Exercise data below:
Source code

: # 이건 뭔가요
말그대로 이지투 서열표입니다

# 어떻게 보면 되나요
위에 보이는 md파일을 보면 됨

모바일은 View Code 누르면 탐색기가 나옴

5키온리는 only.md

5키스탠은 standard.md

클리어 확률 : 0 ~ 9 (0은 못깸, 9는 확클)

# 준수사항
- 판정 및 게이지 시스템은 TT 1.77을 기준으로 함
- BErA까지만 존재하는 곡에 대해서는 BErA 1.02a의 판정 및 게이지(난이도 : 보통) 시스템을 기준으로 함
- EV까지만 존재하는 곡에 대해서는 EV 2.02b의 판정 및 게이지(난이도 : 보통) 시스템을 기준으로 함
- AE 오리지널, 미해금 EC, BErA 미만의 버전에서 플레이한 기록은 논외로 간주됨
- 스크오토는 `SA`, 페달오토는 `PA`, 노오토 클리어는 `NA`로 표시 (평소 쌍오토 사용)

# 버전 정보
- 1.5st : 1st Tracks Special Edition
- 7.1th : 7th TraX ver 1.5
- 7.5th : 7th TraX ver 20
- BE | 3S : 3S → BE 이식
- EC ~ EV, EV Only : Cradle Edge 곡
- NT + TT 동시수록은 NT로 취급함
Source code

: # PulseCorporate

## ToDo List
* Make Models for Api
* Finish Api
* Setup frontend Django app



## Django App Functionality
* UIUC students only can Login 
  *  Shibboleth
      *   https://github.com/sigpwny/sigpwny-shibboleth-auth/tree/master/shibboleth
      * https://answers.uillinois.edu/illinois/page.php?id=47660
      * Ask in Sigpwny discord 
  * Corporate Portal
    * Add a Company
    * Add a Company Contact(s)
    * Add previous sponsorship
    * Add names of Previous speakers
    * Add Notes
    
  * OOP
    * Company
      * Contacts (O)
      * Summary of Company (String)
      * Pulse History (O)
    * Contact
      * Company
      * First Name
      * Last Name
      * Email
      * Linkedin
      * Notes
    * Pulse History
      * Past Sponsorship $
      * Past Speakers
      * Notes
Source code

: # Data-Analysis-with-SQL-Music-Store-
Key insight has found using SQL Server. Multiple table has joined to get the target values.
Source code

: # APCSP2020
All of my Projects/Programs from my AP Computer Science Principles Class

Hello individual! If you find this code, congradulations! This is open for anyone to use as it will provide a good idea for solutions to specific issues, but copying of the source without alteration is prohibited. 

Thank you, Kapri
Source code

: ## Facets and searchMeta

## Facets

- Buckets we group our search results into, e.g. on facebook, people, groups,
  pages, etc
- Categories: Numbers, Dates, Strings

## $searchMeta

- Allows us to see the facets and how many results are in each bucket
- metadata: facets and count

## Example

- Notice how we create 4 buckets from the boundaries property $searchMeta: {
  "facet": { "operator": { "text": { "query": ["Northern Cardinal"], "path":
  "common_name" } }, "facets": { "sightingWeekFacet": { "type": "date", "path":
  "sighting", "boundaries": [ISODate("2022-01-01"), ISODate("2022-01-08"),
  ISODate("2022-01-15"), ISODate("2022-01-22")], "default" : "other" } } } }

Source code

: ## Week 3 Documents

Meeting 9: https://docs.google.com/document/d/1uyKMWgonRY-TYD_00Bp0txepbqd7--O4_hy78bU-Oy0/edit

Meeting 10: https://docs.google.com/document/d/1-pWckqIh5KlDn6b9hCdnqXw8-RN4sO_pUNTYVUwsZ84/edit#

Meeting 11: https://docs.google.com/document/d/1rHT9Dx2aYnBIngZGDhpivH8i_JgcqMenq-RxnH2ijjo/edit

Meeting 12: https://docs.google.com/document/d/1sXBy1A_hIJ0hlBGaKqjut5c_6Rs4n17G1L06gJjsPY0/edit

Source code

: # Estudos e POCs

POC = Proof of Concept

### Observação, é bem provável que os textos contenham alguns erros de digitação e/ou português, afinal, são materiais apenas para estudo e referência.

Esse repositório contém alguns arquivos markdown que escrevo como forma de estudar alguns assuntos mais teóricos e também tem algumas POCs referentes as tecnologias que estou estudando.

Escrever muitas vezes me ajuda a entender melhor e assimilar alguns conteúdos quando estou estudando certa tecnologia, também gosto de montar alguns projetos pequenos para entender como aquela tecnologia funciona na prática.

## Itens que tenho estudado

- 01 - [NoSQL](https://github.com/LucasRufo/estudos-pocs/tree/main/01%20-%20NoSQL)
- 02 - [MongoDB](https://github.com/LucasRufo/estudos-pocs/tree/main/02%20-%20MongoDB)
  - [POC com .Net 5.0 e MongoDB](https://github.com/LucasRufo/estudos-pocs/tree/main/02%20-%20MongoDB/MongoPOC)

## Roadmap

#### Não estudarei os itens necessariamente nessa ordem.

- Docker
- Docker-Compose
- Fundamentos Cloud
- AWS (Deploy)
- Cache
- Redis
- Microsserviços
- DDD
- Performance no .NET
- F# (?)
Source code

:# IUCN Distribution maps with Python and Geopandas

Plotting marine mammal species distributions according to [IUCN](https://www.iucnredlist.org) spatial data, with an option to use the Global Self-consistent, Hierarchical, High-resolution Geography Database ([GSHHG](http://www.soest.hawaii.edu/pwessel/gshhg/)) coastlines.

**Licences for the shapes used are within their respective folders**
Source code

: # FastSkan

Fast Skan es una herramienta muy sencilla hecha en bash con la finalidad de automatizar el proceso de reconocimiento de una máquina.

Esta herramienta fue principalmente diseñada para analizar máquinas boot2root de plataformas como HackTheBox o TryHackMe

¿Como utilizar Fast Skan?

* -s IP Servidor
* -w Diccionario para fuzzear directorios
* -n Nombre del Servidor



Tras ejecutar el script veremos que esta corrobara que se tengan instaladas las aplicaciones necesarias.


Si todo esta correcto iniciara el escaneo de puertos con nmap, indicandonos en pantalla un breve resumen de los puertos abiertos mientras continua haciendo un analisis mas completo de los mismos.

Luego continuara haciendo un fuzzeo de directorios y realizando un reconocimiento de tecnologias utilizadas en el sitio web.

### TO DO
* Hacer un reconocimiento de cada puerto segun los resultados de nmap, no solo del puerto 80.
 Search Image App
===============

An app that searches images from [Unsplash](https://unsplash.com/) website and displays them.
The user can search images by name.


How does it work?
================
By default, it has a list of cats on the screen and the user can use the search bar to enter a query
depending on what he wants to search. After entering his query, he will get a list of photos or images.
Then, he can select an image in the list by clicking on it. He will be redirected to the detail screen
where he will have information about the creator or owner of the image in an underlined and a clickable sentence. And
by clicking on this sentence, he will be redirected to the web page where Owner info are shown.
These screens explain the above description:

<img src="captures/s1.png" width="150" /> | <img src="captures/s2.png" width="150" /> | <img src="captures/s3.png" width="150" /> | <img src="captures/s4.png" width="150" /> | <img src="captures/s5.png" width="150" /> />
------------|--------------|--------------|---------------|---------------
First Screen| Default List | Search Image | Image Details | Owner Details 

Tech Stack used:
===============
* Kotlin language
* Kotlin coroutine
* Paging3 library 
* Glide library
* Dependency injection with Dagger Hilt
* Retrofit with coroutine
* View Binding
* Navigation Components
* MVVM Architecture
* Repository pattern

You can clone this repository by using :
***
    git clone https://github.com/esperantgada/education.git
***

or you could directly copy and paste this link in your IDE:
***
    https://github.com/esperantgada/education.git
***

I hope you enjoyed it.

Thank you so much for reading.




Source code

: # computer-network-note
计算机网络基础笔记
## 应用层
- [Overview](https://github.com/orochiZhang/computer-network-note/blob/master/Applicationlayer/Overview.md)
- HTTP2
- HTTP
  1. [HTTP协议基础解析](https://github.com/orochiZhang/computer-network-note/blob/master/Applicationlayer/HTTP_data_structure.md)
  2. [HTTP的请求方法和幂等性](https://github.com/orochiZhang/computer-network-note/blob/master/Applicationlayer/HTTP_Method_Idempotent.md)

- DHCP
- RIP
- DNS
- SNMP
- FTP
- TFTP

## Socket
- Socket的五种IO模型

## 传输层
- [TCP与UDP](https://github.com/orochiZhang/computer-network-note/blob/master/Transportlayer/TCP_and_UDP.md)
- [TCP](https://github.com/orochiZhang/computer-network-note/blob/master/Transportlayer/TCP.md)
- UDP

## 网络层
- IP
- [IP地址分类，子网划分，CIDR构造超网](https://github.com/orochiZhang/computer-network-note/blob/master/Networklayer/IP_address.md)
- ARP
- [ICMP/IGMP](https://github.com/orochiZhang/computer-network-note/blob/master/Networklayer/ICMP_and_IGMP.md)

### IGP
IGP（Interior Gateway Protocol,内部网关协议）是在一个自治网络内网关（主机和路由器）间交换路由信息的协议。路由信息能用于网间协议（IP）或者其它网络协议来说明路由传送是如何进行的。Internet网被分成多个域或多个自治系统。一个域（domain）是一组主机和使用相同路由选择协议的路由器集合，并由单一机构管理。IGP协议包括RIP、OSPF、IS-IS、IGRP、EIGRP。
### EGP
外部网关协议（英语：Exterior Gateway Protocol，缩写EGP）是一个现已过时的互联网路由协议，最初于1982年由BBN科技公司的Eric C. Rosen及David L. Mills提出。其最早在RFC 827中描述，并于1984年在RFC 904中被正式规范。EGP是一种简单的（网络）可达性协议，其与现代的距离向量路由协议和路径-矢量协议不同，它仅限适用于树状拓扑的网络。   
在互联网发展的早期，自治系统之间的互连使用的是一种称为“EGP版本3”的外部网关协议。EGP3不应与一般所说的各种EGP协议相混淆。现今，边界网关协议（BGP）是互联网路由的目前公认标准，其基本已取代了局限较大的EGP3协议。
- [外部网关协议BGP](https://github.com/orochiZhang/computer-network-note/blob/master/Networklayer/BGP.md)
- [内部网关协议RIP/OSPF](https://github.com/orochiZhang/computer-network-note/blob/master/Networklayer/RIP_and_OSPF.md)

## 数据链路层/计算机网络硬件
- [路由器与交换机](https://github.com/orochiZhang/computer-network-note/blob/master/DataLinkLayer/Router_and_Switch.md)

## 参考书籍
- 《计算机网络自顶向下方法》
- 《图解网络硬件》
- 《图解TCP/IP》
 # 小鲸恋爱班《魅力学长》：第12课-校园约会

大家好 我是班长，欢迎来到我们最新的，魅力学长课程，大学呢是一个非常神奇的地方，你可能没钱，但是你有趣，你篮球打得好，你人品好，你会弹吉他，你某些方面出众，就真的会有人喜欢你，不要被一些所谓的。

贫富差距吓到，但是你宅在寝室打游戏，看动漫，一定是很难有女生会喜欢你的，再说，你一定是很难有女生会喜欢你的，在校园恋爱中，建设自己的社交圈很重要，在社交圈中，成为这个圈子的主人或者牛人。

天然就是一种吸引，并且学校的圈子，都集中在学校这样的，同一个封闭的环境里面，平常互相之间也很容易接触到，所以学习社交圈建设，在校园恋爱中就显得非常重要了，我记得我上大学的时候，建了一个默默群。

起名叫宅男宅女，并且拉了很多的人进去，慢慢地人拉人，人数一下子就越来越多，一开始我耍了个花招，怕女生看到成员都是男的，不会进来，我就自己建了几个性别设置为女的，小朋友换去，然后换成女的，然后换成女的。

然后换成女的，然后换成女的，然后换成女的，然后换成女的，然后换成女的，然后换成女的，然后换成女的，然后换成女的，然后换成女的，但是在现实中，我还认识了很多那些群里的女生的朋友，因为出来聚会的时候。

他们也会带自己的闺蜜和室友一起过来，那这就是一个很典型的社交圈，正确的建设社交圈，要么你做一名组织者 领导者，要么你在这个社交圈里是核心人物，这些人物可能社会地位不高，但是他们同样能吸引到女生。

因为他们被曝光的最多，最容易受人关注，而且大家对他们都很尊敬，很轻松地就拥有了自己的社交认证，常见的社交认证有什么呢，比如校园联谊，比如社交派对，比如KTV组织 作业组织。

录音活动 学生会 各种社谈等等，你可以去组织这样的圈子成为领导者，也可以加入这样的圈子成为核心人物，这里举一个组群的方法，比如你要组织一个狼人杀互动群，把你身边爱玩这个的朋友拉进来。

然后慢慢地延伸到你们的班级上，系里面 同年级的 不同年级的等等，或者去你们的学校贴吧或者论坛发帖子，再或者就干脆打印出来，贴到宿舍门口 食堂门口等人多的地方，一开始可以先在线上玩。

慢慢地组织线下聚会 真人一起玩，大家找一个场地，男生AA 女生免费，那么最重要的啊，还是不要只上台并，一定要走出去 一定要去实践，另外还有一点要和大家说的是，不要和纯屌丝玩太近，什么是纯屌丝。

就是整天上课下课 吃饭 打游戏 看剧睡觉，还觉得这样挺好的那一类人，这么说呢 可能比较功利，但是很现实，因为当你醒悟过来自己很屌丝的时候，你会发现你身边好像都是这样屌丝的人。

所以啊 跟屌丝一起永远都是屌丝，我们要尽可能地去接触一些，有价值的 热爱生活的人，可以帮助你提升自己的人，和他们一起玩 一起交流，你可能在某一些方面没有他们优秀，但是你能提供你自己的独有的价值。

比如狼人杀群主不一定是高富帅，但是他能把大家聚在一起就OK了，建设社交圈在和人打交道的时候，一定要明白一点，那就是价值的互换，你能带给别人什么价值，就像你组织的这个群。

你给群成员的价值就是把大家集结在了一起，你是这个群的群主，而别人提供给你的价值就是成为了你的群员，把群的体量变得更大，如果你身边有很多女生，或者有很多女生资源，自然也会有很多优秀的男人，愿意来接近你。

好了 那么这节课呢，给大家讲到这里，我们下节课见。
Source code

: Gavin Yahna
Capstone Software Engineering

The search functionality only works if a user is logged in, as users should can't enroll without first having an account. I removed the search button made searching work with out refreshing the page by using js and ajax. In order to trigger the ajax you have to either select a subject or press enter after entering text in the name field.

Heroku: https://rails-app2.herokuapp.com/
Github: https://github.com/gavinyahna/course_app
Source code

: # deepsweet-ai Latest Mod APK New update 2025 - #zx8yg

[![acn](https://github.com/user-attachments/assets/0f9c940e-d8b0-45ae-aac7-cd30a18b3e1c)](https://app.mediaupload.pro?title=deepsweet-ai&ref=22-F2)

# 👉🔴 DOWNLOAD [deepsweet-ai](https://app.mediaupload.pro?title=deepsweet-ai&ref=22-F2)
End of Exercise data.
> [Prompt]: The required output is the stretch of entries above from the line containing "(평소 쌍오토 사용)" through the line containing "a Company Contact(s)", reproduced exactly.

> [Response to the task]:
- 스크오토는 `SA`, 페달오토는 `PA`, 노오토 클리어는 `NA`로 표시 (평소 쌍오토 사용)

# 버전 정보
- 1.5st : 1st Tracks Special Edition
- 7.1th : 7th TraX ver 1.5
- 7.5th : 7th TraX ver 20
- BE | 3S : 3S → BE 이식
- EC ~ EV, EV Only : Cradle Edge 곡
- NT + TT 동시수록은 NT로 취급함
Source code

: # PulseCorporate

## ToDo List
* Make Models for Api
* Finish Api
* Setup frontend Django app



## Django App Functionality
* UIUC students only can Login 
  *  Shibboleth
      *   https://github.com/sigpwny/sigpwny-shibboleth-auth/tree/master/shibboleth
      * https://answers.uillinois.edu/illinois/page.php?id=47660
      * Ask in Sigpwny discord 
  * Corporate Portal
    * Add a Company
    * Add a Company Contact(s)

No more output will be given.